This study was described in five chapter: lecture review, composite skin equivalents for wound healing, multi-phase cell carriers, ASCs differentiation into keratinocytes, and experimental burn methods for the study of burn healing. The first chapter...
This study was described in five chapter: lecture review, composite skin equivalents for wound healing, multi-phase cell carriers, ASCs differentiation into keratinocytes, and experimental burn methods for the study of burn healing. The first chapter involved a lecture review of tissue engineering and wound healing and a general description of ASCs. The second and third parts described medicines developed for skin wound healing.
Chapter 2
Application of a Composite Skin Equivalent using Collagen and Acellular Dermal Matrix as the Scaffold in a Mouse Model of Full-thickness Wound.
The aim of this study was to develop a composite human skin equivalent for wound healing. Collagen type1 and acellular dermal matrix powder were utilized as the scaffold with dermal fibroblasts and keratinocytes for the development of a composite human skin equivalent. Fibroblast maintained the volume of composite skin equivalent and also induced keratinocytes to attach and proliferate on the surface of composite skin equivalent. The composite human skin equivalent had a structure and curvature similar to those of real skin. Balb-C nu/nu mice were used for the evaluation of full-thickness wound healing effect of the composite human skin equivalent. Graft of composite skin equivalent on full-thickness wound promoted re-epithelialization and granulation tissue formation at 9 days. Given the average wound-healing time (14 days), the wound in the developed composite skin equivalent healed quickly. The overall results indicated that this three-dimensional composite human skin equivalent can be used to effectively enhance wound healing.
Chapter. 3.
The application of a multi-phase cell carrier using plasma polymerized surfaces as the scaffold in a mouse model of full-thickness wound.
The aim of this study was to develop a cell carrier system for delivery of skin cell to promote wound healing in full thickness wound. We utilized Plasma polymer surface containing 20% carboxylic acid as the cell carrier with human keratinocyte and fibroblast for the development of a multi-phase cell carrier system. Attachment cell morphology and cell migration aspect was observed by scanning electron microscopy. Balb-C nu/nu mice were used for the evaluation of full-thickness wound healing effect of the cell carrier. Graft of cell carrier on full-thickness wound promoted re-epithelialization and granulation tissue formation at 12 days. Given the average wound-healing time (14 days), the wound in the cell carrier healed quickly. The overall results indicated that this cell carrier can be used to effectively enhance wound healing.
Chapter. 4
Differentiation of adipose stem cell into keratinocyte in vitro.
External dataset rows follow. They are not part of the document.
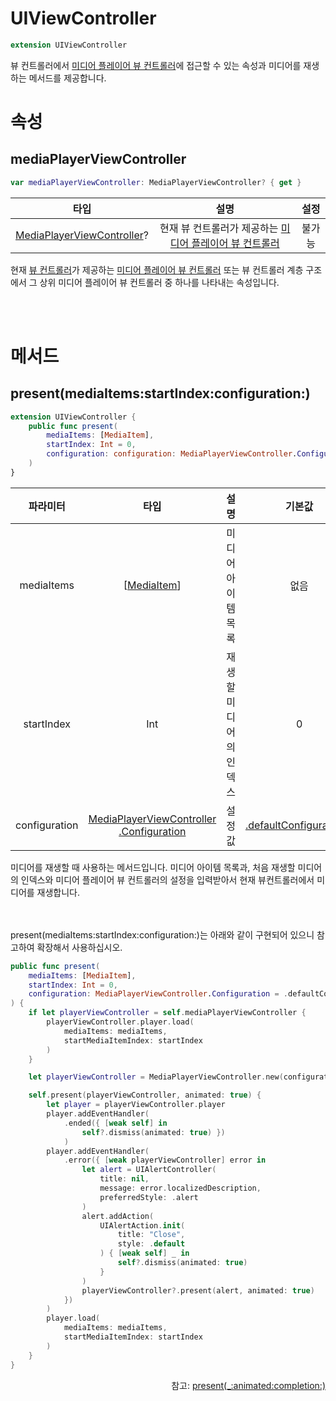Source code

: # UIViewController

```swift
extension UIViewController
```

뷰 컨트롤러에서 [미디어 플레이어 뷰 컨트롤러](../media-player-view-controller/home.md)에 접근할 수 있는 속성과 미디어를 재생하는 메서드를 제공합니다.

# 속성

## mediaPlayerViewController
```swift
var mediaPlayerViewController: MediaPlayerViewController? { get }
```
|타입|설명|설정|
|:--:|:--:|:--:|
|[MediaPlayerViewController](../../class/media-player-view-controller/home.md)?|현재 뷰 컨트롤러가 제공하는 [미디어 플레이어 뷰 컨트롤러](../../class/media-player-view-controller/home.md)|불가능|

현재 [뷰 컨트롤러](https://developer.apple.com/documentation/uikit/uiviewcontroller)가 제공하는 [미디어 플레이어 뷰 컨트롤러](../../class/media-player-view-controller/home.md) 또는 뷰 컨트롤러 계층 구조에서 그 상위 미디어 플레이어 뷰 컨트롤러 중 하나를 나타내는 속성입니다.

<br><br>
# 메서드

## present(mediaItems:startIndex:configuration:)
```swift
extension UIViewController {
    public func present(
        mediaItems: [MediaItem],
        startIndex: Int = 0,
        configuration: configuration: MediaPlayerViewController.Configuration = .defaultConfiguration()
    )
}
```

|파라미터|타입|설명|기본값|
|:--:|:--:|:--:|:--:|
|mediaItems|\[[MediaItem](../../struct/media-item/home.md)\]|미디어 아이템 목록|없음|
|startIndex|Int|재생할 미디어의 인덱스|0|
|configuration|[MediaPlayerViewController<br>.Configuration](../../struct/media-player-view-controller-configuration/home.md)|설정 값|[.defaultConfiguration()](../../struct/media-player-view-controller-configuration/home.md#defaultconfiguration)|

미디어를 재생할 때 사용하는 메서드입니다. 미디어 아이템 목록과, 처음 재생할 미디어의 인덱스와 미디어 플레이어 뷰 컨트롤러의 설정을 입력받아서 현재 뷰컨트롤러에서 미디어를 재생합니다.

<br><br>
present(mediaItems:startIndex:configuration:)는 아래와 같이 구현되어 있으니 참고하여 확장해서 사용하십시오.

```swift
public func present(
    mediaItems: [MediaItem],
    startIndex: Int = 0,
    configuration: MediaPlayerViewController.Configuration = .defaultConfiguration()
) {
    if let playerViewController = self.mediaPlayerViewController {
        playerViewController.player.load(
            mediaItems: mediaItems,
            startMediaItemIndex: startIndex
        )
    }

    let playerViewController = MediaPlayerViewController.new(configuration: configuration))

    self.present(playerViewController, animated: true) {
        let player = playerViewController.player
        player.addEventHandler(
            .ended({ [weak self] in
                self?.dismiss(animated: true) })
            )
        player.addEventHandler(
            .error({ [weak playerViewController] error in
                let alert = UIAlertController(
                    title: nil,
                    message: error.localizedDescription,
                    preferredStyle: .alert
                )
                alert.addAction(
                    UIAlertAction.init(
                        title: "Close",
                        style: .default
                    ) { [weak self] _ in
                        self?.dismiss(animated: true)
                    }
                )
                playerViewController?.present(alert, animated: true)
            })
        )
        player.load(
            mediaItems: mediaItems,
            startMediaItemIndex: startIndex
        )
    }
}
```
<div align="right">
참고: <a href="https://developer.apple.com/documentation/uikit/uiviewcontroller/1621380-present">present(_:animated:completion:)</a>
</div>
Adipose tissue contains a large number of adult stem cells(Adipose stem cells:ASCs) with multipotent properties suitable for tissue engineering and regenerative medical applications. ASCs are a heterogeneous population of cells that proliferate in vitro as plastic-adherent cells, have fibroblast-like morphology, form colonies in vitro and can differentiate into mesoderm such as bone, cartilage and fat cells. Recent studies have shown that ASCs can be differentiated into ectoderm lineages. For ASC differentiation, epidermal growth factor and serum-free keratinocyte media were applied to the fibroblast co-culture. As a result, typical surface antigen KRT14 expression of keratinocytes was confirmed. In addition, the high pure isolation was proven using MACs. The completely differentiated cells confirmed not only keratinocyte markers but also weaker ASCs markers. Therefore, it was expected that the allotype-cell therapy medicine would be developed using the ASCs differentiation method.
Chapter. 5
Development of the experimental burn methods for induction of progressive burn depth.
It is not easy to control and measure the burn depth on in vivo burn model, because burn depth induced by experimental burn depends on the burning method, skill of the experimentor and thickness of the skin. Furthermore, there is little agreement on the method for measuring burn depth. The objective of this study was to develop a standard method for inducing in vivo burn. The induction of burn on the skin of SD rat using three burning methods such as 100℃water, gas torch flame, and hot iron was compared. Hot iron burning method was found to give the linear burn depth when compared with 100℃water or gas torch flame methods at the same application time. The hot iron method (i.e., 100℃ iron) induced a reproducible burn. Furthermore, the feasibility of the burn-induction methods was confirmed for application in research and medical evaluations.